**Work instructions:**
Pictures stay out of this copy; please retype only the lines from the start of the records through the line with "分享了 MySpace 的一些出色内部操作工具的详细信息。".

-------- Records provided --------

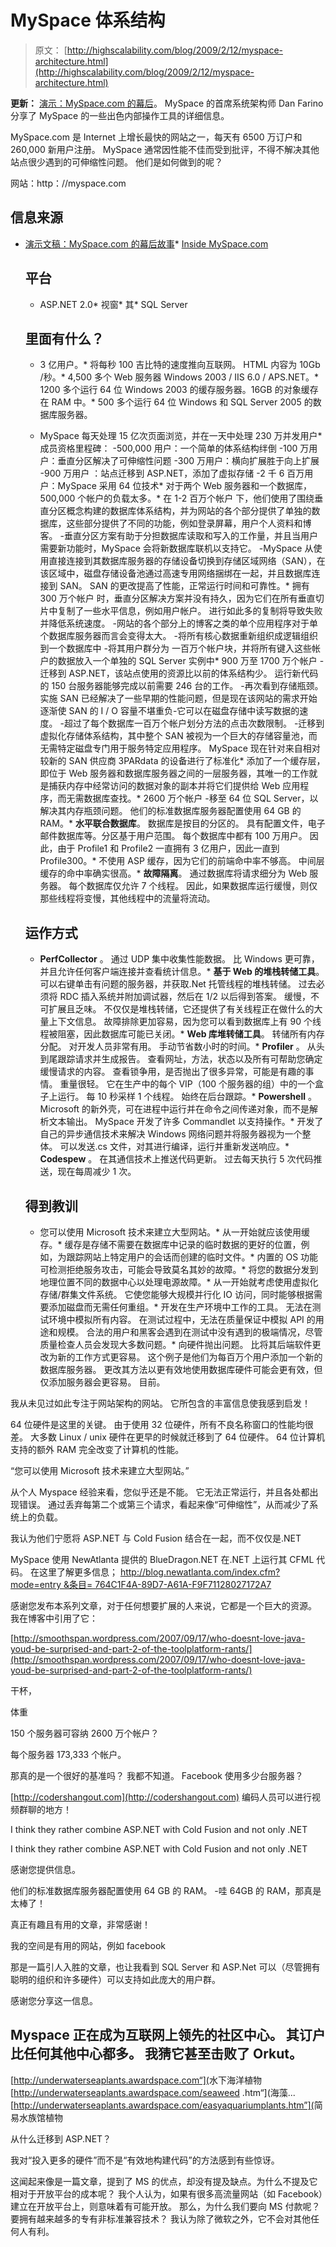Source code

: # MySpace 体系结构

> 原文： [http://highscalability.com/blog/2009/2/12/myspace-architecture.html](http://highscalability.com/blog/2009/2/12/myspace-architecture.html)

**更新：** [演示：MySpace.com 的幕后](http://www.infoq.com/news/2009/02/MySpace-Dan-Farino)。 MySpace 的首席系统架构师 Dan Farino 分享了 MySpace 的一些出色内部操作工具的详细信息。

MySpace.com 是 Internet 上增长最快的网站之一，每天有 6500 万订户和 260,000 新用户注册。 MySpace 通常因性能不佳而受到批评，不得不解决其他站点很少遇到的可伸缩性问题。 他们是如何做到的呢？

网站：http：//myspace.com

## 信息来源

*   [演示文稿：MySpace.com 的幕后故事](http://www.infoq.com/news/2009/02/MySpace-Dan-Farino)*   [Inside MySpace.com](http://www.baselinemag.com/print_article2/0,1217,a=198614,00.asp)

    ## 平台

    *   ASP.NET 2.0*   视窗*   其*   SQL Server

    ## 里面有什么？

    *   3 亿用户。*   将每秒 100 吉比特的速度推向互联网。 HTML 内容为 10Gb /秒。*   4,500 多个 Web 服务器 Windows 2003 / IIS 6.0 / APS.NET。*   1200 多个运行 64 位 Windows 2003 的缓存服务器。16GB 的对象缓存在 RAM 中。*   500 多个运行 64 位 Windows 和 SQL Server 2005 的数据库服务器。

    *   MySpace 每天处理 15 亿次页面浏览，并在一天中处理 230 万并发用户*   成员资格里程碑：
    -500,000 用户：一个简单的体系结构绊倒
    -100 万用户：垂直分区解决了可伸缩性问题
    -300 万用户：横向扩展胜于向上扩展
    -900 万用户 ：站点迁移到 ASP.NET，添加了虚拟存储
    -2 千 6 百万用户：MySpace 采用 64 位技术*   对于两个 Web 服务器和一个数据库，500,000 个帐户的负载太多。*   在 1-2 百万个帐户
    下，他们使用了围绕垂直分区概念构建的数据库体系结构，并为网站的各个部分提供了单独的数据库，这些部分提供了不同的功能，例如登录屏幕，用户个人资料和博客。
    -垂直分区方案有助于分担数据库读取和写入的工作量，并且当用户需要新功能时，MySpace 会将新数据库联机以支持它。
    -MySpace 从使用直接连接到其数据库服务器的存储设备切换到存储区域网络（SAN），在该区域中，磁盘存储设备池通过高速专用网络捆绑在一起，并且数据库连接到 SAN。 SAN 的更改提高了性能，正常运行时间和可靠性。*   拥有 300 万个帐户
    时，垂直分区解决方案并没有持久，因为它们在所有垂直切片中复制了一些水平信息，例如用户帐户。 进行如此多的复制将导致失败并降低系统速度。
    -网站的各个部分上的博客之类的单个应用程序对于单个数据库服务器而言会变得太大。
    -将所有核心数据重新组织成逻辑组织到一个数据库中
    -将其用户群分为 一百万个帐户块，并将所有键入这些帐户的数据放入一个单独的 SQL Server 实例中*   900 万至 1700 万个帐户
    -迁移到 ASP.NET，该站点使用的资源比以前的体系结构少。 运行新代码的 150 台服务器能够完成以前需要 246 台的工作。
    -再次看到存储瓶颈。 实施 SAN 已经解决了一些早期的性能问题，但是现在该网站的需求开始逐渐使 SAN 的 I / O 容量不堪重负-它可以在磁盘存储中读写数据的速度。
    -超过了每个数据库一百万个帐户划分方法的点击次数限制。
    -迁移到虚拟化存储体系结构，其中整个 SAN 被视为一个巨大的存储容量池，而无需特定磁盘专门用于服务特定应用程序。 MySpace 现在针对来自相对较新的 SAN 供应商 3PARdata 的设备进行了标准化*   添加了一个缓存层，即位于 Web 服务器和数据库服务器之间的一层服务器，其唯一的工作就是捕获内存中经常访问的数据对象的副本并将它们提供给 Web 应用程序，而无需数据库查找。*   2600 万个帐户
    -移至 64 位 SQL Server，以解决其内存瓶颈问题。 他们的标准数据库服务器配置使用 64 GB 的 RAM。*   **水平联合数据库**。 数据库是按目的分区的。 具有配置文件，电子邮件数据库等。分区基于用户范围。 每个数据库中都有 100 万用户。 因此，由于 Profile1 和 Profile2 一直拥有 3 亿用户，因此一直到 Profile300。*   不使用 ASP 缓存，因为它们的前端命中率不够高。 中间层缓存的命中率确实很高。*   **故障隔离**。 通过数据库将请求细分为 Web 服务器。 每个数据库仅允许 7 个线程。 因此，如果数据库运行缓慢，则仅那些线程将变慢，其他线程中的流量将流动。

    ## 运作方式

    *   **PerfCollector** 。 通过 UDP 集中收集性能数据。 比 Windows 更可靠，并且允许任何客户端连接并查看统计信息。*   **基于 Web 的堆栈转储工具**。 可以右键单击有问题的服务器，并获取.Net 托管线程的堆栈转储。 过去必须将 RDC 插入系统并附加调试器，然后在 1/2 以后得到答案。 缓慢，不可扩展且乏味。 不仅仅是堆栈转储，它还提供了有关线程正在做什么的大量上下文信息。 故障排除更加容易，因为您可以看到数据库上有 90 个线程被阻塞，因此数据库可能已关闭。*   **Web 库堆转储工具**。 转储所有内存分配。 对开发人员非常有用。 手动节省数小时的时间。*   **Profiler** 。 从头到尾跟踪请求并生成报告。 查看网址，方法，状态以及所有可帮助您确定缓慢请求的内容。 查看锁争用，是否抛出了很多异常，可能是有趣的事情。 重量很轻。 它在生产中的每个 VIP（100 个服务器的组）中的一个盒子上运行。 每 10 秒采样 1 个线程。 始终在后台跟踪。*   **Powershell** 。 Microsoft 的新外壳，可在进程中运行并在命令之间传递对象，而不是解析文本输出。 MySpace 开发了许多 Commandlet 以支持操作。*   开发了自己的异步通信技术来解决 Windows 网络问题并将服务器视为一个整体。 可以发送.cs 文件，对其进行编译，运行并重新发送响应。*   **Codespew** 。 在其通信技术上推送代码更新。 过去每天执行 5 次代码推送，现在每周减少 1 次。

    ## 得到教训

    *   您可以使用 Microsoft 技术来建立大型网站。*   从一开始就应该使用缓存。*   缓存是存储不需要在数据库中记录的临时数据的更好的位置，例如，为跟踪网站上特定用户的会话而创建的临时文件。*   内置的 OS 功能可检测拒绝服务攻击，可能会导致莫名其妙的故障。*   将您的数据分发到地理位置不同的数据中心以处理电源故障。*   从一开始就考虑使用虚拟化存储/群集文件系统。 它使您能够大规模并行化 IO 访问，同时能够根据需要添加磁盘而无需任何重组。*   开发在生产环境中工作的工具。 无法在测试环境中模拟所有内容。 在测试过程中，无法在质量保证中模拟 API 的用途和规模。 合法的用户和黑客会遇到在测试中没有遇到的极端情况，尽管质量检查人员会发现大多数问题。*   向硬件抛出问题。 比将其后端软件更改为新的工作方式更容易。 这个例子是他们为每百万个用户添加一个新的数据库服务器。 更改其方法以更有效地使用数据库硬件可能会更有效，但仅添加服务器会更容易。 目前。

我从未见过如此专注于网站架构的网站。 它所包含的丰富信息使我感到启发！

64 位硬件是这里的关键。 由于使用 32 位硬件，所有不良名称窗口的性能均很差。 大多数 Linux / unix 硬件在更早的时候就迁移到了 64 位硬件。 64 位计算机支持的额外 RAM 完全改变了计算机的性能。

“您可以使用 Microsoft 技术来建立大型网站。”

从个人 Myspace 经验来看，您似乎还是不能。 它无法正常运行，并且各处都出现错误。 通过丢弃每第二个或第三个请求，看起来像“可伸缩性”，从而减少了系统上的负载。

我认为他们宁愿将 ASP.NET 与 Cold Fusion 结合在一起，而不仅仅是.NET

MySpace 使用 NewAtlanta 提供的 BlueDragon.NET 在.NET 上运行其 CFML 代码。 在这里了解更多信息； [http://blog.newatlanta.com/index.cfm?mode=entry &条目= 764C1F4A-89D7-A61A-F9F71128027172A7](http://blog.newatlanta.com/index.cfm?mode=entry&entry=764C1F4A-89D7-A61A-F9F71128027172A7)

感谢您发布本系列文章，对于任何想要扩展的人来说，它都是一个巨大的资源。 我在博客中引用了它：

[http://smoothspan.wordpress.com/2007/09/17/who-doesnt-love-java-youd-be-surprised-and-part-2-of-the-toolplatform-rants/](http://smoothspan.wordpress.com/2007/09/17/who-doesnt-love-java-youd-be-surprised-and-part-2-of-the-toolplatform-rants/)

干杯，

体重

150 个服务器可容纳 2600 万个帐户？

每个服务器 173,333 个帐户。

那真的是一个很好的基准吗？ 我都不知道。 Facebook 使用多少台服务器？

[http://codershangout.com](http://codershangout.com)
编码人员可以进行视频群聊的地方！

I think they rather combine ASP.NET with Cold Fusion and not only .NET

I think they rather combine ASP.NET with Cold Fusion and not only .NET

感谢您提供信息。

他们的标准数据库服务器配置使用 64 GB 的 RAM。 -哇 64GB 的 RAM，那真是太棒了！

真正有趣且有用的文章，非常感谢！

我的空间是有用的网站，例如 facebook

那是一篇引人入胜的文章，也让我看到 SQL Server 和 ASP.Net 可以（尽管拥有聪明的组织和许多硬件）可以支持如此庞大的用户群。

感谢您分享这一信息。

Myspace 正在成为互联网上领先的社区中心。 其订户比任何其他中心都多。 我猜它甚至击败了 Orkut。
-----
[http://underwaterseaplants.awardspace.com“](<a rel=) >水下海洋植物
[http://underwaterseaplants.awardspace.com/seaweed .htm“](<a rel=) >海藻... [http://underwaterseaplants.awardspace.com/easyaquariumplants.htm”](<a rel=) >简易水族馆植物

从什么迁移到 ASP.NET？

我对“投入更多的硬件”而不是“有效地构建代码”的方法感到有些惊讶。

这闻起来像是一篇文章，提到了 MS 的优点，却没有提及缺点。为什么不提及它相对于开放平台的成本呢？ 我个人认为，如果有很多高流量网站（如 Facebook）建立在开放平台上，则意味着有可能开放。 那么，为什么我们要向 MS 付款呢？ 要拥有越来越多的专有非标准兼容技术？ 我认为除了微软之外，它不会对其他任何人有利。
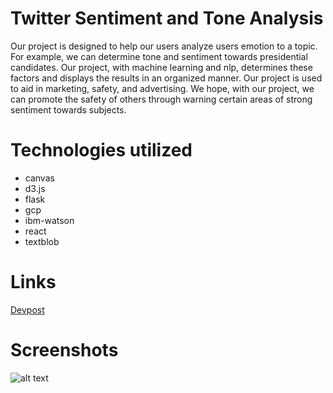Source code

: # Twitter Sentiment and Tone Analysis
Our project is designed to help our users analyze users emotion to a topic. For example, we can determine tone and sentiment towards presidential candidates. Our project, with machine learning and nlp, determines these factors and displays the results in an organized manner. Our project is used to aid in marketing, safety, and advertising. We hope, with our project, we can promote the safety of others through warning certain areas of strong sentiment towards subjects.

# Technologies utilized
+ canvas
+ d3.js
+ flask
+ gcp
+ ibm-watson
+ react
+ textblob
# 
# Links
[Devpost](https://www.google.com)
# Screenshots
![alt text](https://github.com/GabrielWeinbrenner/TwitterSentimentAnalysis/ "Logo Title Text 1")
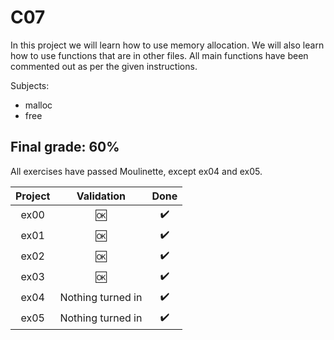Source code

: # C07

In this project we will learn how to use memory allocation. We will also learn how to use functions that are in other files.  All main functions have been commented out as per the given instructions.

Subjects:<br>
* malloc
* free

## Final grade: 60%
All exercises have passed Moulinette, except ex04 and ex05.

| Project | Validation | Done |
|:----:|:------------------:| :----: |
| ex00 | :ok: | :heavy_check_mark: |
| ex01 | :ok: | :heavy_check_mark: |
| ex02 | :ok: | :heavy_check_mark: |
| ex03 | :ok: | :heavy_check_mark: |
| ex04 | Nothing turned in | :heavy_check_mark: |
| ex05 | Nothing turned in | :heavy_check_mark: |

--------

**Exercise answer:**
Source code

: # MySpace 体系结构

> 原文： [http://highscalability.com/blog/2009/2/12/myspace-architecture.html](http://highscalability.com/blog/2009/2/12/myspace-architecture.html)

**更新：** [演示：MySpace.com 的幕后](http://www.infoq.com/news/2009/02/MySpace-Dan-Farino)。 MySpace 的首席系统架构师 Dan Farino 分享了 MySpace 的一些出色内部操作工具的详细信息。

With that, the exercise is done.